Obama and the Tax Code


While I've always thought of myself as being the last to know about virtually anything, I suppose I can give myself more credit when it comes to some issues. One of these is the plutocrats' attack on the middle class.

It was clear to me when Gorgeous George and his cronies passed the hideous tax law of 2002 that the deck had been stacked against those making less than $250,000 per year. The last ten years have done virtually nothing to assuage that situation. Indeed, the situation got appreciably worse in 2008 when the only entities that politicians seemed to care about were the too-big-to-fail multi-billion dollar banks. The debt-ridden (and suddenly jobless) hoi polloi could go apparently go hang.
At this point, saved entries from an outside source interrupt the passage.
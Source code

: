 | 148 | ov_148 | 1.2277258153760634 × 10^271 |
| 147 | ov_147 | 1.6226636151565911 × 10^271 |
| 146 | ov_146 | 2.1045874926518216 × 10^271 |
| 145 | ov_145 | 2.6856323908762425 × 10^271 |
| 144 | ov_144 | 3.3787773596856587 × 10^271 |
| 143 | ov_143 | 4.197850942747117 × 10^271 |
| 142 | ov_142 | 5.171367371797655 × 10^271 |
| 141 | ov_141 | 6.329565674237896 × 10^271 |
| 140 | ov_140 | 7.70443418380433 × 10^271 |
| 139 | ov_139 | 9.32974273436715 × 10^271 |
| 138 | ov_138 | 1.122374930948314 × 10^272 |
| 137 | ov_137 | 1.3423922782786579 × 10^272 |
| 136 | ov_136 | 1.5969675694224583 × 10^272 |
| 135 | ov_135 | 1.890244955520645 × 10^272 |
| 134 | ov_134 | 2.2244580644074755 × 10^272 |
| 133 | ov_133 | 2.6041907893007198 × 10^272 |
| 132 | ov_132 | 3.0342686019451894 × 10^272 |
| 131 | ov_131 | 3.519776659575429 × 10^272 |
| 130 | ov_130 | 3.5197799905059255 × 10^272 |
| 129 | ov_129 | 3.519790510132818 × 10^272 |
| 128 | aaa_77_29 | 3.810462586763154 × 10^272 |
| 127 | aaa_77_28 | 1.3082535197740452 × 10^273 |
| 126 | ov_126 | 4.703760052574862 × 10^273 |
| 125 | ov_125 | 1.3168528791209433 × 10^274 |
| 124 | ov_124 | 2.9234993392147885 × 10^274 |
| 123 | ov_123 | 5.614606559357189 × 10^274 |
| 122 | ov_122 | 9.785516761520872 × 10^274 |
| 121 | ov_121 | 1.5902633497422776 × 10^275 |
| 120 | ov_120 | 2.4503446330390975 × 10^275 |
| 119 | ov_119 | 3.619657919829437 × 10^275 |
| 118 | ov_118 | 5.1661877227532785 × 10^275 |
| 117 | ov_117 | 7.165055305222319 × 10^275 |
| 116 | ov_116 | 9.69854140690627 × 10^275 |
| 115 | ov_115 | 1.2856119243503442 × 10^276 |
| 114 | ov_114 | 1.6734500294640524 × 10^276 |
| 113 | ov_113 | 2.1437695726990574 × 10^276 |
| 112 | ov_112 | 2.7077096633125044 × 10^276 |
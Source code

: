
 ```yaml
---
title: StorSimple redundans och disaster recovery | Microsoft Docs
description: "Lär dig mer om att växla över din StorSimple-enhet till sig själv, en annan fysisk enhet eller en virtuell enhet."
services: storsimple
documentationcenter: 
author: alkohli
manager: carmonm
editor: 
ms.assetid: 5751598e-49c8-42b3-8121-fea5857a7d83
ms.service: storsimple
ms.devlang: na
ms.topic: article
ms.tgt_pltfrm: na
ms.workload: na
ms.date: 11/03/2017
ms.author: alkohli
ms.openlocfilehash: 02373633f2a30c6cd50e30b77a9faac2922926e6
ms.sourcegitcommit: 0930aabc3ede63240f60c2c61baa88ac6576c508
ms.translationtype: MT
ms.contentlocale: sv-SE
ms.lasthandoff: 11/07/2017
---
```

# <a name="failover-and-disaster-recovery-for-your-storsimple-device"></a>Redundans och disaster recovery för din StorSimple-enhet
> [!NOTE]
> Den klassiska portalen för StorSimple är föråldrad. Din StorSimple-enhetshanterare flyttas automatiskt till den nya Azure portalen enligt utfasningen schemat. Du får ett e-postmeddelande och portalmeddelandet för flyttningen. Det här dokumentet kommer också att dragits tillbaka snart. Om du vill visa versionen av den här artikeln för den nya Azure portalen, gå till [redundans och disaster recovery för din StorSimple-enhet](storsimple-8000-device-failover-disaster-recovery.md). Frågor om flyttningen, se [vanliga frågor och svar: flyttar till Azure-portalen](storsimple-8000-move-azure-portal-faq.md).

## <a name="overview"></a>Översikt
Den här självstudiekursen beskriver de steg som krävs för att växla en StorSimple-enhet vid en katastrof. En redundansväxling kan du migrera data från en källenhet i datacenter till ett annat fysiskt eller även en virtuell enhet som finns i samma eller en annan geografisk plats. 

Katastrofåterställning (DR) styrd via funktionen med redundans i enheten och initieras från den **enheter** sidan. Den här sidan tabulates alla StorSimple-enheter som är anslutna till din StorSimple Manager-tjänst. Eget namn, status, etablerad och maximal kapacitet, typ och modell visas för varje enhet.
Now, finally, Barack Obama (with much help from Warren Buffett—perhaps the only wealthy American left with a conscience) has discovered that US tax rates might be a tad unfair. Still, I have to wonder: Did this realization come about because the president now has a multi-millionaire political opponent who paid less than 15% of his income in taxes for the past few years?

Call me cynical, but I wish Mr. Change-We-Can-Believe-In had been a little more energetic in his pursuit of tax code change prior to an election year where he's feeling heat from an opponent who's been able to take legal advantage of the system.

Monday, January 02, 2012

The Soul of America

Talking Points Memo points out this morning that Mitt Romney's
rhetoric casts [the 2012 presidential election] with Obama as nothing less than an existential struggle for America’s future.
Well, of course it does.

Didn't BO win the 2008 election in exactly the same way? By promising via "change we could believe in" to eradicate the excesses of the Bush years? This "change" was to include, among other things, ending the use of torture, ending spying on Americans, and ending two senseless wars. We all know how empty those promises turned out to be.

So Romney can talk about American entitlement programs all he wants. While it's obviously a smoke screen for Iowa Republicans' racism, his call for radical change is hardly unprecedented.